El milagro de Colombia: su gente

AFP

El pasado lunes 10 de agosto, a las 7:34 a.m. un terremoto de magnitud 7.4 con epicentro en el municipio de San José del Palmar, en Chocó, sacudió a Colombia y, hasta el momento, deja un saldo de 285 personas fallecidas, más de 3900 heridos y 379 desaparecidos. Los departamentos más afectados, según los reportes, son Chocó, Valle del Cauca, Caldas y Quindío, siendo respectivamente, sus ciudades capitales las de mayor afectación, entre ellas, Quibdó, Cali, Manizales, Armenia, entre otras.

Desde el momento de la emergencia se empezaron a conocer reportes de edificios colapsados (121 reportados), más de 73 000 viviendas afectadas y más de 12 800 en destrucción total. Los centros de salud también se han visto impactados con el terremoto, 240 de ellos tienen afectaciones entre leves y totales, impidiendo la adecuada prestación del servicio e improvisando y adecuando espacios para la atención de pacientes producto de la emergencia. Entre las estructuras dañadas también se encuentran vías (210), puentes de conexión local y nacional (44 vehiculares, 13 peatonales), 5 aeropuertos, más de 2 200 centros educativos y 1 200 centros comunitarios.

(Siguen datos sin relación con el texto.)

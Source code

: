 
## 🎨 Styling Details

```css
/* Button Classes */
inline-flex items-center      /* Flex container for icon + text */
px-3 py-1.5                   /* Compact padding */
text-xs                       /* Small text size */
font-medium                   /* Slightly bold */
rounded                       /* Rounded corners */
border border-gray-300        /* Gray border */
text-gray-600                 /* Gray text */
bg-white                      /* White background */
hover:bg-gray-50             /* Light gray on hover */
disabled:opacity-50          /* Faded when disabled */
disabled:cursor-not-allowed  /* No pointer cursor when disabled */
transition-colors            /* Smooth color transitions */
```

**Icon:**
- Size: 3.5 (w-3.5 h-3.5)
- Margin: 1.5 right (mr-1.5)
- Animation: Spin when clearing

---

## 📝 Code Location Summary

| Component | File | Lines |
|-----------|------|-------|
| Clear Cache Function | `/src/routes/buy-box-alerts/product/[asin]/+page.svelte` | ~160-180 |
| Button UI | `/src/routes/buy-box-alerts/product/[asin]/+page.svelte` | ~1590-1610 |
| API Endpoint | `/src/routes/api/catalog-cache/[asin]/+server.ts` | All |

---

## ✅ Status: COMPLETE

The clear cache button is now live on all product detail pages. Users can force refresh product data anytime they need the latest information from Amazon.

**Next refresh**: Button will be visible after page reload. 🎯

La magnitud del terremoto fue tal que se sintió prácticamente en la mitad del país y desde ese instante, no han cesado las labores de rescate de personas y mascotas con vida y fallecidos, con expertos nacionales e internacionales y miles de voluntarios que han llegado hasta las ciudades a aportar en lo que se necesita.

Han sido días difíciles para el país, las horas pasan y la zozobra persiste en muchos de los ciudadanos en las zonas afectadas, producto de las réplicas, y en el resto del país tras la espera de nuevas cifras y rogando para que la tierra no vuelva a moverse de tal manera.

Este doloroso acontecimiento ha logrado unir al país para ayudar a quienes más lo necesitan. En todos los municipios y ciudades se han conocido personas, instituciones, empresas, fundaciones, corporaciones, colectivos ciudadanos, entre otros, que están recepcionando ayudas para enviar a las ciudades y municipios afectados. Los centros de acopio se han visto abarrotados de alimentos, utensilios de cocina, medicamentos, ropa, entre otros, que demuestran la solidaridad del pueblo colombiano para ayudar a sus compatriotas.

Respecto a lo gubernamental, las entidades del Estado han sido lideradas por el apenas posesionado presidente Abelardo de la Espriella, quien en solo 3 días en su cargo, ha tenido que enfrentar esta difícil calamidad. Y ha puesto todos los frentes de trabajo en las labores de rescate, censos y ayudas para los damnificados. Asimismo, el mandatario ha decretado la Emergencia Económica y ha anunciado la creación de un Fondo para los recaudos de aportes nacionales e internacionales.

Los gobiernos de otros países han puesto a disposición de Colombia toneladas de ayudas humanitarias y, respecto a los apoyos técnicos, aunque ha sido uno de los temas más polémicos, se ha permitido el ingreso de algunos equipos y personal para contribuir con las labores de rescate de sobrevivientes y cuerpos sin vida.

Sin duda, este es uno de los momentos más difíciles de las últimas décadas para el país, sin embargo, la solidaridad de los colombianos y la unión que se logra percibir por estos días, es la muestra de que los milagros no solo son una acción divina, sino también la fuerza de los corazones de los pueblos que se unen para ayudarse en los momentos de mayor dolor y caos.